İnsanlarda kurban rolü kimliğini üstlenmek o kişinin mutsuz, rahatsız olduğu bir durumla baş edememesi halinde kurtuluş yolu gibi gördüğü bir yöntem olarak ortaya çıkıyor. Zaman içerisinde bu duygu insanlarda sık sık yaparak bir tuzak olarak anımsanmaktadır.

Genelde bu rolü benimseyen kişiliklerde, kişi kendisini “yenilmiş” ve “yaralı” biri olarak tanıtarak etrafında bir dayanışma ağı oluşturmaya başlar. Zaman ile bu alışkanlık bir noktadan sonra tersine bir etki yaratmaya başlıyor. Kurban rolünü üstlenen kişiler ve çevresindekiler, bir süre sonra söylediklerine inanmamaya başlıyor ve anlattığı olayara durumlara kulak asmamaya başlıyor. Sosyal hayatında başarı elde ettiği konumlandığı pozisyon, onu kendi problemlerini çözemeyen biri haline getiriyor olacaktır.

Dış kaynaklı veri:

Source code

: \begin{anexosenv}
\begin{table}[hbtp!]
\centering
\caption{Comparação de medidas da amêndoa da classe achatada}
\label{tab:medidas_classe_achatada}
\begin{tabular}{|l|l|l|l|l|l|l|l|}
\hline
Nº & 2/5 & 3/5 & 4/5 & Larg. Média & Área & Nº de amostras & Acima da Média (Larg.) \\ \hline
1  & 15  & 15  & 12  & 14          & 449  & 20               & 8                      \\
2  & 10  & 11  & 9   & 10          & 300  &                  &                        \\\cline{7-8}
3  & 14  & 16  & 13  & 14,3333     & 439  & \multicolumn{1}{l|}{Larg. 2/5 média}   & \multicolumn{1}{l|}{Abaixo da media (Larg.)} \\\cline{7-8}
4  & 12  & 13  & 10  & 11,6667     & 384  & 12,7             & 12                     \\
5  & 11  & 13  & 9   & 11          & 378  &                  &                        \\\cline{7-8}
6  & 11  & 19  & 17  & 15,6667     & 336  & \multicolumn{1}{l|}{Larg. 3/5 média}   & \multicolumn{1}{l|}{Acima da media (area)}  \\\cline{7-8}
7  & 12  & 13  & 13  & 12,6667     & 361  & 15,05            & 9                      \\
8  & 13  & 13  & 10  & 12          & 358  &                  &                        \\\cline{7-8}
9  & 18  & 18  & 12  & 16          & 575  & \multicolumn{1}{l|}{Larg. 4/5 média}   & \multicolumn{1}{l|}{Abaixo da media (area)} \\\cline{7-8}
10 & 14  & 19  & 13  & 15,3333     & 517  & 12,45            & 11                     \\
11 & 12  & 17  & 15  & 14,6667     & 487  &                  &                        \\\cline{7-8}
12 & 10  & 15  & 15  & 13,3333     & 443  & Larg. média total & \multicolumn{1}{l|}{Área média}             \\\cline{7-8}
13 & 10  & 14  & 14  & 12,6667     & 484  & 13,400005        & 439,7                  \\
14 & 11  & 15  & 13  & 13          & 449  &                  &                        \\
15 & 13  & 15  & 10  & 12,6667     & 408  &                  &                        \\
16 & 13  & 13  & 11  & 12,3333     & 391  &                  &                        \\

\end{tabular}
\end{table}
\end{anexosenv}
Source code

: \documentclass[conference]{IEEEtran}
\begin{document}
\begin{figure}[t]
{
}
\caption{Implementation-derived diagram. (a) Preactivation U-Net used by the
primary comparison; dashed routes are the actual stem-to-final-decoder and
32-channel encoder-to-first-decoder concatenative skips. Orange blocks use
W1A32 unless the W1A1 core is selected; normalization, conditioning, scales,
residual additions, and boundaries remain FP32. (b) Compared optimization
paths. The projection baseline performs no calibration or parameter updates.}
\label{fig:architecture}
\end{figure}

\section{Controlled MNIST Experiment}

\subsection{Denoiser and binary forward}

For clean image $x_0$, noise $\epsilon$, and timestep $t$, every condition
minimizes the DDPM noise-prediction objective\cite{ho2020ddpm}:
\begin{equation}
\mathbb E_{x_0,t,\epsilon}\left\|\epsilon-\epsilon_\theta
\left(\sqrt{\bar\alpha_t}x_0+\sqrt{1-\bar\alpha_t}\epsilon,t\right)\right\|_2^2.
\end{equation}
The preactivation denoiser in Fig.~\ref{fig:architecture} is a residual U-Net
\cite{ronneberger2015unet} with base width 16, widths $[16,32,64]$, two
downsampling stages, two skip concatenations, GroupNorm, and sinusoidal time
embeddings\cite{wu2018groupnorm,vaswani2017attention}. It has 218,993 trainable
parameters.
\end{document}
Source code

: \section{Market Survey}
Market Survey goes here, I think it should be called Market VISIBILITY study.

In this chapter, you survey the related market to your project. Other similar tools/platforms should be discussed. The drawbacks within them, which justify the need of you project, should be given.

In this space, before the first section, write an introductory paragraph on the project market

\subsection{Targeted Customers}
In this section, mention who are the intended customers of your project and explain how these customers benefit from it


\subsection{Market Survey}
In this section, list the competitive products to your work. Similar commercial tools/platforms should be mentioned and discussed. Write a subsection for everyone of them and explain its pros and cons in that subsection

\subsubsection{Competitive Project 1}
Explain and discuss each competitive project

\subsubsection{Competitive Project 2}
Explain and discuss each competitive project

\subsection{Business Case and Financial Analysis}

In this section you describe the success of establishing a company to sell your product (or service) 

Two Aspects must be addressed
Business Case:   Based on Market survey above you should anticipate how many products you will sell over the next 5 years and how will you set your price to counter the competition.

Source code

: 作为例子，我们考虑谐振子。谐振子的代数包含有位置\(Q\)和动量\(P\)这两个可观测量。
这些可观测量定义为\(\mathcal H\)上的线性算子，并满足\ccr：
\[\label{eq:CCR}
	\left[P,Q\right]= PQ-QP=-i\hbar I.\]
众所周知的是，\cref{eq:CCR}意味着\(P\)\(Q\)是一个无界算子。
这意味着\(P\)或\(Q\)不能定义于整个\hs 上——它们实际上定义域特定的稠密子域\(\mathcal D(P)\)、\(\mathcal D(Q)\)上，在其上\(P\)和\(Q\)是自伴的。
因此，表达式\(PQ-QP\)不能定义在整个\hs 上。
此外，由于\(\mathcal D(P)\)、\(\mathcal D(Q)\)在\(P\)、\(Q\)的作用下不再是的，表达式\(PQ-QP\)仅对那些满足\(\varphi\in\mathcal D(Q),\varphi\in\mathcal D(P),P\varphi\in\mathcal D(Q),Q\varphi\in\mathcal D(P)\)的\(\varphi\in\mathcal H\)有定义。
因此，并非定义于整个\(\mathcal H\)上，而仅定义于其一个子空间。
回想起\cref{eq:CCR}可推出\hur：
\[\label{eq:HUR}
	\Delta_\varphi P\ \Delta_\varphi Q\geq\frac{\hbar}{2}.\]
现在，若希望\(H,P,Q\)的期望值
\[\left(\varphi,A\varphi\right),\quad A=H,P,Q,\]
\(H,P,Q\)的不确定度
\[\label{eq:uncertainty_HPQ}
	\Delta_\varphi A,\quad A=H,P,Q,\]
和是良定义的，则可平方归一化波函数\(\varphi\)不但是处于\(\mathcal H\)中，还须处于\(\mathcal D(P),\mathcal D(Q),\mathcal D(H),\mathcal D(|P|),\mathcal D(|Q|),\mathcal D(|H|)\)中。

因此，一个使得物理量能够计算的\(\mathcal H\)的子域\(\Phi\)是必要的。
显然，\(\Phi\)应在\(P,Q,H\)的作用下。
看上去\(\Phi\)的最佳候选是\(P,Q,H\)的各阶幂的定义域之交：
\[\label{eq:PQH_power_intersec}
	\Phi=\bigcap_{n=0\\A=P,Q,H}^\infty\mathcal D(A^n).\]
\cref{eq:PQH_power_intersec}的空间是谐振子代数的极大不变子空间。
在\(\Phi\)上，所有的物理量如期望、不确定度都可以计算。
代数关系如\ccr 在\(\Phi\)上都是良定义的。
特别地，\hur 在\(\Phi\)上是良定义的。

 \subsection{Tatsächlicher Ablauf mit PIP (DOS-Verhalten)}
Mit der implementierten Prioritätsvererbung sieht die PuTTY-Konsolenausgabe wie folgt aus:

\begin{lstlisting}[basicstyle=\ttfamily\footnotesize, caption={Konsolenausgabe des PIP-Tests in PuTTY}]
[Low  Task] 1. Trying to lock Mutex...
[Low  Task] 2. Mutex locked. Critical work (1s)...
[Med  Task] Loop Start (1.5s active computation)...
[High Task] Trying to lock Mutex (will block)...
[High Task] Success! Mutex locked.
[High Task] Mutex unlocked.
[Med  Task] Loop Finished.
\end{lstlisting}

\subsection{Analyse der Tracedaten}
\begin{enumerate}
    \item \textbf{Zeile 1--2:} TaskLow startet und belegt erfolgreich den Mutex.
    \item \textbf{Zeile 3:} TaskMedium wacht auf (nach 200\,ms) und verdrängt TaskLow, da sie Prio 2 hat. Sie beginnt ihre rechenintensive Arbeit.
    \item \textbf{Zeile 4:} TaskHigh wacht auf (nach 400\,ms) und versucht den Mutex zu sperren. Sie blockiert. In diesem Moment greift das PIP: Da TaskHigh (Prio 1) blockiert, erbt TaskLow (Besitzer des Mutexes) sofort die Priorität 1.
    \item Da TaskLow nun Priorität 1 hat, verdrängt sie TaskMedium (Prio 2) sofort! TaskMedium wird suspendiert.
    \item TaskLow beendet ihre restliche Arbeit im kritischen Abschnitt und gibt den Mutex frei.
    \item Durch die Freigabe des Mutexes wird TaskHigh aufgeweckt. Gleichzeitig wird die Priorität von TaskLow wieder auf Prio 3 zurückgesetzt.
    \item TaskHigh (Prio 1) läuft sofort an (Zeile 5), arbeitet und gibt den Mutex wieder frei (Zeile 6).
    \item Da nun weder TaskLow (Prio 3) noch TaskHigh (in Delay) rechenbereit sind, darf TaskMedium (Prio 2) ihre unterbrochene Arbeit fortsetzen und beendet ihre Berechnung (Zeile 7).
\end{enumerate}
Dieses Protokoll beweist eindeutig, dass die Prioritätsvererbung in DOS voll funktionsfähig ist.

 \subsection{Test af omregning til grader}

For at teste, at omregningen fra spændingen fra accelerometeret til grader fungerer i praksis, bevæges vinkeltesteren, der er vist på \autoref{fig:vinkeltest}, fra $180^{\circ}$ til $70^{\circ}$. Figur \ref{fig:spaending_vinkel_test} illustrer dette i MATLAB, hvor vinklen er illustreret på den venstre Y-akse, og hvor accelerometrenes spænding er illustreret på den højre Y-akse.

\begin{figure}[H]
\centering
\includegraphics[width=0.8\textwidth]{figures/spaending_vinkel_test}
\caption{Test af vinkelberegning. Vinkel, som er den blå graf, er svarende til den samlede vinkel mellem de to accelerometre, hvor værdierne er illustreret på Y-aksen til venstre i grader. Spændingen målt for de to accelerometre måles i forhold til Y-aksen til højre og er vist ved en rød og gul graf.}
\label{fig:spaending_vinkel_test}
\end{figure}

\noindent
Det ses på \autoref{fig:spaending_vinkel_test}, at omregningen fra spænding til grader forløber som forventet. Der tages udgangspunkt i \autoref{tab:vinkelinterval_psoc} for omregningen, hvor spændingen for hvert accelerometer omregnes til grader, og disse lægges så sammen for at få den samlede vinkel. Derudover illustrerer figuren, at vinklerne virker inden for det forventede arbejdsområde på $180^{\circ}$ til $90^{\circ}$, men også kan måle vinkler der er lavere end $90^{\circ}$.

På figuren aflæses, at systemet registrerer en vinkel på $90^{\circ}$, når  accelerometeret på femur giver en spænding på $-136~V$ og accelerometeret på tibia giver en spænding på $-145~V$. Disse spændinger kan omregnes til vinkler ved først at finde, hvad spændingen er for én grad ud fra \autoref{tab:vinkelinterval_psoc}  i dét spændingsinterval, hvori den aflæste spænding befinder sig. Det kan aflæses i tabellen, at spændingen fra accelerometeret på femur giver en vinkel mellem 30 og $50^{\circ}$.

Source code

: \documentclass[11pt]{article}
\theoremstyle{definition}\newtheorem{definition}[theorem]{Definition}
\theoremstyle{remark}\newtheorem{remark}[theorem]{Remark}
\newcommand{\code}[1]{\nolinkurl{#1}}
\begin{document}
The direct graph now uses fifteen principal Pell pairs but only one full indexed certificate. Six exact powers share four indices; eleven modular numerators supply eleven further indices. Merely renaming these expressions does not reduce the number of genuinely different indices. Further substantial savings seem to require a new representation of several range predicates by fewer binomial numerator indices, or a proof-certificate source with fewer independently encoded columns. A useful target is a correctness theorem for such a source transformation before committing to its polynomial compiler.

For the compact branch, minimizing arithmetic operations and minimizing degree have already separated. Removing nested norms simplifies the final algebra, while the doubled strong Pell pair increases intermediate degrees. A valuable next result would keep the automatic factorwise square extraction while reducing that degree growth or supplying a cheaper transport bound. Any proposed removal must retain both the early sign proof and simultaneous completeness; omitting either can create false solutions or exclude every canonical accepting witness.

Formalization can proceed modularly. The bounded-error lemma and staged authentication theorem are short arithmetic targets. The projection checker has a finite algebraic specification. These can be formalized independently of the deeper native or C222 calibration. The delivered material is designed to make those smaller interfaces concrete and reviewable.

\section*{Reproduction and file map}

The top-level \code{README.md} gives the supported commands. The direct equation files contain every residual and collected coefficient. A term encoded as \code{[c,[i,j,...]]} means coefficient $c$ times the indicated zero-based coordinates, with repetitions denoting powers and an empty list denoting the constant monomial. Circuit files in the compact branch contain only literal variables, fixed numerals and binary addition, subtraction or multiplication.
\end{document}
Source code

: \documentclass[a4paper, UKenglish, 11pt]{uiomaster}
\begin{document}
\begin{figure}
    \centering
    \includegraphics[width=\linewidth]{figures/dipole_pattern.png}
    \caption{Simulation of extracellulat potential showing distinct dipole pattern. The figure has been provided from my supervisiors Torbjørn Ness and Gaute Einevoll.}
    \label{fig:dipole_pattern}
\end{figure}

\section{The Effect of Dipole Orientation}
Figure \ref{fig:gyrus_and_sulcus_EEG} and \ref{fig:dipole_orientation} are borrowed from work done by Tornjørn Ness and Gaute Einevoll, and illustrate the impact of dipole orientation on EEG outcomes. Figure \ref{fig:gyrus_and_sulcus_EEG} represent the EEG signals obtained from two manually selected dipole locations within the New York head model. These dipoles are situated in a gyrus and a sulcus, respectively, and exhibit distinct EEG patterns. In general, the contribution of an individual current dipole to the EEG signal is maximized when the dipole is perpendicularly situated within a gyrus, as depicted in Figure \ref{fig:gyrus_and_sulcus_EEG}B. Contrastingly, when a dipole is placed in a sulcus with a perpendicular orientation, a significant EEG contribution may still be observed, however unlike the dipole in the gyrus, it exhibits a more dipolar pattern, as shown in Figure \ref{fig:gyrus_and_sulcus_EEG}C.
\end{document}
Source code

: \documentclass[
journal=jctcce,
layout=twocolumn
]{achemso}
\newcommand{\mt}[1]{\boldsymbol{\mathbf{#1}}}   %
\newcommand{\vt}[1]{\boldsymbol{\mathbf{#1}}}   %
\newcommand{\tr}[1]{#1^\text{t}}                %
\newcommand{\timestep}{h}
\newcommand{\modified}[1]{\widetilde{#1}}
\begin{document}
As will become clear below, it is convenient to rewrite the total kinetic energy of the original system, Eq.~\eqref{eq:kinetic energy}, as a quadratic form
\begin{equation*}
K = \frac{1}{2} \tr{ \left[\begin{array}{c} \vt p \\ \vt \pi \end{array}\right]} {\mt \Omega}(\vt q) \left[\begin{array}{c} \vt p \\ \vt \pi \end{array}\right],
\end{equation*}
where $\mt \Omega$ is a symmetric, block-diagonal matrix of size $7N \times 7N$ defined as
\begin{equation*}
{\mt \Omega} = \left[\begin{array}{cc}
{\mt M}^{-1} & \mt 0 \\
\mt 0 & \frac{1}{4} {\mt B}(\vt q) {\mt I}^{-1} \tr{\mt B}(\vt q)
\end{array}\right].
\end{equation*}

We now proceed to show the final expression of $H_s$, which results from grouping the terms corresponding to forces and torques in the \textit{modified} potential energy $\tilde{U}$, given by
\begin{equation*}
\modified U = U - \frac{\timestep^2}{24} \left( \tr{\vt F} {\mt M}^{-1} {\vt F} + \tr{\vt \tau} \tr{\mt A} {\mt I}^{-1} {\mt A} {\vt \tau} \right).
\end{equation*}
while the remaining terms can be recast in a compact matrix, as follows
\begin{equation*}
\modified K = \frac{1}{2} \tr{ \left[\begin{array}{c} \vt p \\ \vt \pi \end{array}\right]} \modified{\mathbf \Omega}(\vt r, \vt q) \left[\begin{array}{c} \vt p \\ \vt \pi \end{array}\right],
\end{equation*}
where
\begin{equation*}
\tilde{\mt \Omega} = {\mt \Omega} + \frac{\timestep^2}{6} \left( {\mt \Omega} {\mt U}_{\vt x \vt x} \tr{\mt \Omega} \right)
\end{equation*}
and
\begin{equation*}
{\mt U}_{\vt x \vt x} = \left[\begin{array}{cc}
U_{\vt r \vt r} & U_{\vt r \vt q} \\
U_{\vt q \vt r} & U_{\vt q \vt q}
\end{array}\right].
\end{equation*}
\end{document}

Kurban kimliği rolüne bürünen kişinin davranışlarının, iki temel karekteristik durumu var:

Kurban kimliğine bürünen kişiler şimdiye kadar hiç tatmadığı, çok büyük bir acı içine girer.
Bu kimliği bürünen kişilerin problemleri, diğer insanlardan çok daha vahim ve acil.

Kişi bir süre sonra etrafındaki insanlar üzerinden dikkat çekmek istiyor. Yaptığı durumdan ötürü işe yarar bir çözüm araması gerekirken kişi tam tersine, kendi sorunlarını psikolojik olarak kendi kendine çözemediğini göstermeyi daha çok bensimer hale geliyor. Kurban kimliğine bürünen bu kişiler genelde, başkalarında bir empati olarak değil de sanki acıma duygusu uyandırmaya çalışıyor. Genelde bu rolü oynamaya çoçukluk dönemleinde başlımış olması düşünüldüğünde, çocukluğunu yetişkinlerin aşırı koruması altında geçirdiği ve bir sorunu çözecek güçte olmadığına inanılmaktadır.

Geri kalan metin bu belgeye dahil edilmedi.